### [TASK TO COMPLETE]
Only lines containing the word "select" are needed; pull them out of the material.

### [RECORDS SHOWN]

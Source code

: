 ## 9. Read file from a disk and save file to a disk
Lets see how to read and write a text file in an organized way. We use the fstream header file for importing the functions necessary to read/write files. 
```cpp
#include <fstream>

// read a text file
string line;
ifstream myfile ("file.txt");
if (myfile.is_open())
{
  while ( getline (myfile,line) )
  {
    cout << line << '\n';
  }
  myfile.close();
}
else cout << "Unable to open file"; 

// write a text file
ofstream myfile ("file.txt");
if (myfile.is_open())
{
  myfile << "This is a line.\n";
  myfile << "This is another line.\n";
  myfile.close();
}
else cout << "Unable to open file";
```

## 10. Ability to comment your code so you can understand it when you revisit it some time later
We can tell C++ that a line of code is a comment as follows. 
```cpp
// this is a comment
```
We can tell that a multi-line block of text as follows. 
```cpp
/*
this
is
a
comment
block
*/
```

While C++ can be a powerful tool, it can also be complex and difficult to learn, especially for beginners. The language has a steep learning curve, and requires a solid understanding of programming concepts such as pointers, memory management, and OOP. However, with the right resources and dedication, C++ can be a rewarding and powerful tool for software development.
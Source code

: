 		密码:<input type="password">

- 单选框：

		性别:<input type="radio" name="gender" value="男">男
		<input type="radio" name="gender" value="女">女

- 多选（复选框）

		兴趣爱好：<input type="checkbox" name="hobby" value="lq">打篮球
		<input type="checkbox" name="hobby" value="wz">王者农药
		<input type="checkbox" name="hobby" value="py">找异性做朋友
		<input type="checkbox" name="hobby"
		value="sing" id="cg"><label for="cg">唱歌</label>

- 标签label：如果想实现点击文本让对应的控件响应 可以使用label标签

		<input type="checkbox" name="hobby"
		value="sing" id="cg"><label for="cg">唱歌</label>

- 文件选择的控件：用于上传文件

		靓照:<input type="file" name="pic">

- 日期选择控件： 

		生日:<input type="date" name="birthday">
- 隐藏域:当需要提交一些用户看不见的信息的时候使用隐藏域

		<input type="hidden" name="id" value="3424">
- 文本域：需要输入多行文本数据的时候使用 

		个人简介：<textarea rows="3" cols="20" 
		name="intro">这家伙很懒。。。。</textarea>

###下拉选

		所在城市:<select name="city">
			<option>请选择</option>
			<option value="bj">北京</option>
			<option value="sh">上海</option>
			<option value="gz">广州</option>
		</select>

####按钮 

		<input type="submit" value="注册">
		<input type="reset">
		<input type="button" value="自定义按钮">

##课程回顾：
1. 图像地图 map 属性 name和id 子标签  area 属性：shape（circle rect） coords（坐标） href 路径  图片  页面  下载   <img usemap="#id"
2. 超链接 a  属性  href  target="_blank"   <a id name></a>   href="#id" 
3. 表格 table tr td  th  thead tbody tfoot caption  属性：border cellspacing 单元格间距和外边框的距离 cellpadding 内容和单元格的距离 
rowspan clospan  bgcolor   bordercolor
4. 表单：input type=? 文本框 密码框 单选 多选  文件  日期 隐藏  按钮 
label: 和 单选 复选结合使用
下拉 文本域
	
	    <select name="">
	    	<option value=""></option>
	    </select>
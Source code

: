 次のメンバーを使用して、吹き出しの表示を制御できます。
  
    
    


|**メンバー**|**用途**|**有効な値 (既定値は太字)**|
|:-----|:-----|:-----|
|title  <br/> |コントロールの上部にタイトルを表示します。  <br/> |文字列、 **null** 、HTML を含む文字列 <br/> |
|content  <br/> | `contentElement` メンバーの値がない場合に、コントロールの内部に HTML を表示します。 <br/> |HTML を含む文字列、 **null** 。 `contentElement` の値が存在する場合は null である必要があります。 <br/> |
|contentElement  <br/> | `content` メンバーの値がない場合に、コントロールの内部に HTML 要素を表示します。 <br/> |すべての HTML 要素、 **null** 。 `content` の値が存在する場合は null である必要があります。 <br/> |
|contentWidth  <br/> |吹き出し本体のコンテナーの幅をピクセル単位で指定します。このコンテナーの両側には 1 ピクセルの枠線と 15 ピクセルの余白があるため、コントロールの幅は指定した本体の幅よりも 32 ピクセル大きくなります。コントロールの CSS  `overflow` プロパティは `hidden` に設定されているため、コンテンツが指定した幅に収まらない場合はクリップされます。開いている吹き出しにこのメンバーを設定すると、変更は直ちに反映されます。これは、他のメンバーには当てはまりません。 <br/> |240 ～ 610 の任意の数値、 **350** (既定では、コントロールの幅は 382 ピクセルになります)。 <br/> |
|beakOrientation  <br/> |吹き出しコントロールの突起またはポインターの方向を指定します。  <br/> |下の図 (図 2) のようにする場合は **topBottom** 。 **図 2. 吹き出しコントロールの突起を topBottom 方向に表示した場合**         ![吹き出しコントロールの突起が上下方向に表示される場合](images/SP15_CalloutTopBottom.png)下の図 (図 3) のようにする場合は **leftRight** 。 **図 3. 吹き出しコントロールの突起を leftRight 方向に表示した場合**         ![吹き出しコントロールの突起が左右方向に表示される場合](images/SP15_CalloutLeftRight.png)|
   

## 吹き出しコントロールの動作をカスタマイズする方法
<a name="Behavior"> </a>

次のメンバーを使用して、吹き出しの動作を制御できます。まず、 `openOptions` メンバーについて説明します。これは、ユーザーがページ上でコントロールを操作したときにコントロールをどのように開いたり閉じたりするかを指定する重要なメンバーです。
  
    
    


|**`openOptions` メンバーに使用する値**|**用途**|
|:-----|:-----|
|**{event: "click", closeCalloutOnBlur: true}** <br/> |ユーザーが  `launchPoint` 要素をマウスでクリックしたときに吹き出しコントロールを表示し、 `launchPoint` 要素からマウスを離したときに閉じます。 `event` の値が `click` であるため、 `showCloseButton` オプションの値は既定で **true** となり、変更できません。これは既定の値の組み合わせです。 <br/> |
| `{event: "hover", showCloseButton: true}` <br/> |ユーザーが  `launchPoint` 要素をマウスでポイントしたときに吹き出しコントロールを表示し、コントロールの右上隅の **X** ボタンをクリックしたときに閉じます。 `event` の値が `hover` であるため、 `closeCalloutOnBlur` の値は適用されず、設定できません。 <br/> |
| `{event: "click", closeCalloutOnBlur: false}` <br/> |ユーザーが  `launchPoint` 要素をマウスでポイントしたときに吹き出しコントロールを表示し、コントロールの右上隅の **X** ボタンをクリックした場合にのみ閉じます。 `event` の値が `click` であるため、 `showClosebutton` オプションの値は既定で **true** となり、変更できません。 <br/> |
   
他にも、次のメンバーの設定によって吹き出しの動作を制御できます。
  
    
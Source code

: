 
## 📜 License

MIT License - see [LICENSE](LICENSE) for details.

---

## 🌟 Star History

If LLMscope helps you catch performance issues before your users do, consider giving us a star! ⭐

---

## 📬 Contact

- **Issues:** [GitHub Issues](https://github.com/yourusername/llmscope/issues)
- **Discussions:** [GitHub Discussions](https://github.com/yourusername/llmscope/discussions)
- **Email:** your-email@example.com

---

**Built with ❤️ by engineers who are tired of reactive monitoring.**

### [EXPECTED OUTPUT]
		所在城市:<select name="city">
		</select>
	    <select name="">
	    </select>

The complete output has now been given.